[Exercise]: From the first line of the entries down to the line with "In the documentation", write out every line exactly; that last line counts, but pictures do not.

Stored data:
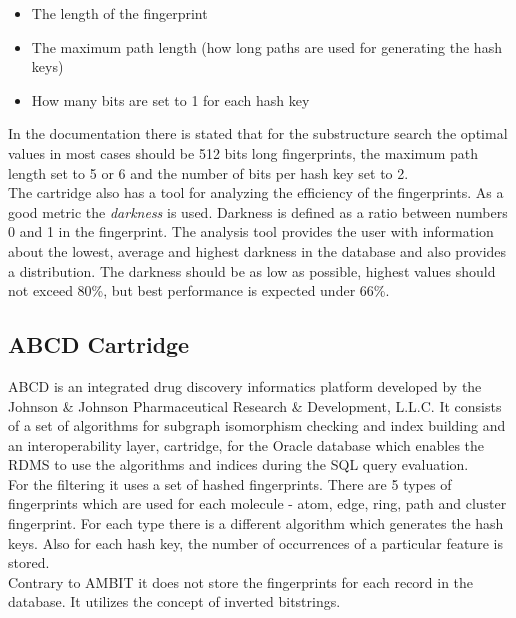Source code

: \begin{itemize}
	\item The length of the fingerprint
	\item The maximum path length (how long paths are used for generating the hash keys)
	\item How many bits are set to 1 for each hash key
\end{itemize}

In the documentation there is stated that for the substructure search the optimal values in most cases should be 512 bits long fingerprints, the maximum path length set to 5 or 6 and the number of bits per hash key set to 2.\\

The cartridge also has a tool for analyzing the efficiency of the fingerprints. As a good metric the \textit{darkness} is used. Darkness is defined as a ratio between numbers 0 and 1 in the fingerprint. The analysis tool provides the user with information about the lowest, average and highest darkness in the database and also provides a distribution. The darkness should be as low as possible, highest values should not exceed 80\%, but best performance is expected under 66\%.

\subsection{ABCD Cartridge}

ABCD is an integrated drug discovery informatics platform developed by the Johnson \& Johnson Pharmaceutical Research \& Development, L.L.C. It consists of a set of algorithms for subgraph isomorphism checking and index building and an interoperability layer, cartridge, for the Oracle database which enables the RDMS to use the algorithms and indices during the SQL query evaluation.\\

For the filtering it uses a set of hashed fingerprints. There are 5 types of fingerprints which are used for each molecule - atom, edge, ring, path and cluster fingerprint. For each type there is a different algorithm which generates the hash keys. Also for each hash key, the number of occurrences of a particular feature is stored.\\

Contrary to AMBIT it does not store the fingerprints for each record in the database. It utilizes the concept of inverted bitstrings.\\

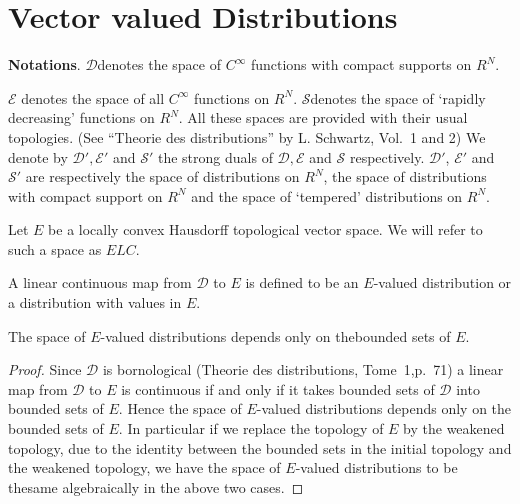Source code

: 


\chapter{Vector valued Distributions}\label{chap1}



{\bf Notations}. $\mathscr{D}$\pageoriginale denotes the space of $C^\infty$
functions with compact supports on $R^N$. 

$\mathscr{E}$ denotes the space of all $C^\infty$ functions on
$R^N$. $\mathscr{S}$denotes the space of `rapidly decreasing'
functions on $R^N$. All these spaces are provided with their usual
topologies. (See ``Theorie des distributions'' by L. Schwartz, Vol.\ 1
and 2) We denote by $\mathscr{D}', \mathscr{E}'$ and $\mathscr{S}'$
the strong duals of $\mathscr{D},\mathscr{E}$ and $\mathscr{S}$
respectively. $\mathscr{D}'$, $\mathscr{E}'$ and $\mathscr{S}'$ are
respectively the space of distributions on $R^N$, the space of
distributions with compact support on $R^N$ and the space of
`tempered' distributions on $R^N$.

\medskip
{}

Let $E$ be a locally convex Hausdorff topological vector space. We
will refer to such a space as $ELC$.

\setcounter{section}{1}
\begin{definition}\label{chap1:def1.1} 
A linear continuous map from $\mathscr{D}$ to $E$ is defined to be an
$E$-valued distribution or a distribution with values in $E$.
\end{definition}

\begin{remark*}
The space of $E$-valued distributions depends only on the\break bounded sets
of $E$.
\end{remark*}

\begin{proof}
Since $\mathscr{D}$ is bornological (Theorie des distributions, 
Tome~1,\break p.~71) a linear map from $\mathscr{D}$ to $E$ is continuous if and
only if it takes bounded sets of $\mathscr{D}$ into bounded sets of
$E$. Hence the space of $E$-valued distributions depends only on the
bounded sets of $E$. In particular if we replace the topology of $E$
by the weakened topology, due to the identity between the bounded sets
in the initial topology and the weakened topology, we have the space
of $E$-valued distributions to be the\pageoriginale same algebraically in the above
two cases.
\end{proof}

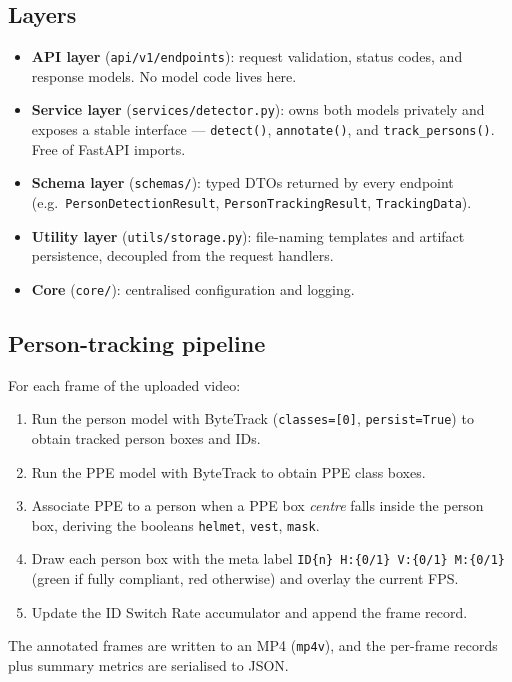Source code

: \documentclass[11pt,a4paper]{article}
\begin{document}
\subsection{Layers}
\begin{itemize}
  \item \textbf{API layer} (\verb|api/v1/endpoints|): request validation,
        status codes, and response models. No model code lives here.
  \item \textbf{Service layer} (\verb|services/detector.py|): owns both models
        privately and exposes a stable interface --- \verb|detect()|,
        \verb|annotate()|, and \verb|track_persons()|. Free of FastAPI imports.
  \item \textbf{Schema layer} (\verb|schemas/|): typed DTOs returned by every
        endpoint (e.g.\ \verb|PersonDetectionResult|, \verb|PersonTrackingResult|,
        \verb|TrackingData|).
  \item \textbf{Utility layer} (\verb|utils/storage.py|): file-naming templates
        and artifact persistence, decoupled from the request handlers.
  \item \textbf{Core} (\verb|core/|): centralised configuration and logging.
\end{itemize}

\subsection{Person-tracking pipeline}
For each frame of the uploaded video:
\begin{enumerate}
  \item Run the person model with ByteTrack (\verb|classes=[0]|, \verb|persist=True|)
        to obtain tracked person boxes and IDs.
  \item Run the PPE model with ByteTrack to obtain PPE class boxes.
  \item Associate PPE to a person when a PPE box \emph{centre} falls inside the
        person box, deriving the booleans \verb|helmet|, \verb|vest|, \verb|mask|.
  \item Draw each person box with the meta label
        \verb|ID{n} H:{0/1} V:{0/1} M:{0/1}| (green if fully compliant, red
        otherwise) and overlay the current FPS.
  \item Update the ID Switch Rate accumulator and append the frame record.
\end{enumerate}
The annotated frames are written to an MP4 (\verb|mp4v|), and the per-frame
records plus summary metrics are serialised to JSON.
\end{document}
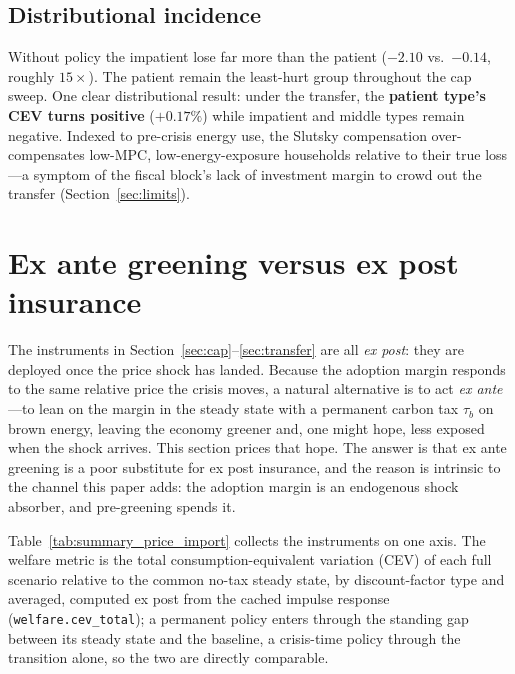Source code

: \documentclass[11pt,a4paper]{article}
\begin{document}
\subsection{Distributional incidence}



Without policy the impatient lose far more than the patient ($-2.10$ vs.\
$-0.14$, roughly $15\times$). The patient remain the least-hurt group
throughout the cap sweep. One clear distributional result: under the
transfer, the \textbf{patient type's CEV turns positive} ($+0.17\%$) while
impatient and middle types remain negative. Indexed to pre-crisis energy use,
the Slutsky compensation over-compensates low-MPC, low-energy-exposure
households relative to their true loss---a symptom of the fiscal block's
lack of investment margin to crowd out the transfer (Section~\ref{sec:limits}).

\section{Ex ante greening versus ex post insurance}
\label{sec:exante}

The instruments in Section~\ref{sec:cap}--\ref{sec:transfer} are all
\emph{ex post}: they are deployed once the price shock has landed. Because the
adoption margin responds to the same relative price the crisis moves, a natural
alternative is to act \emph{ex ante}---to lean on the margin in the steady state
with a permanent carbon tax $\tau_b$ on brown energy, leaving the economy greener
and, one might hope, less exposed when the shock arrives. This section prices
that hope. The answer is that ex ante greening is a poor substitute for ex post
insurance, and the reason is intrinsic to the channel this paper adds: the
adoption margin is an endogenous shock absorber, and pre-greening spends it.

Table~\ref{tab:summary_price_import} collects the instruments on one axis. The
welfare metric is the total consumption-equivalent variation (CEV) of each full
scenario relative to the common no-tax steady state, by discount-factor type and
averaged, computed ex post from the cached impulse response
(\texttt{welfare.cev\_total}); a permanent policy enters through the standing gap
between its steady state and the baseline, a crisis-time policy through the
transition alone, so the two are directly comparable.
\end{document}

[Written answer]:
Source code

: \begin{itemize}
	\item The length of the fingerprint
	\item The maximum path length (how long paths are used for generating the hash keys)
	\item How many bits are set to 1 for each hash key
\end{itemize}

In the documentation there is stated that for the substructure search the optimal values in most cases should be 512 bits long fingerprints, the maximum path length set to 5 or 6 and the number of bits per hash key set to 2.\\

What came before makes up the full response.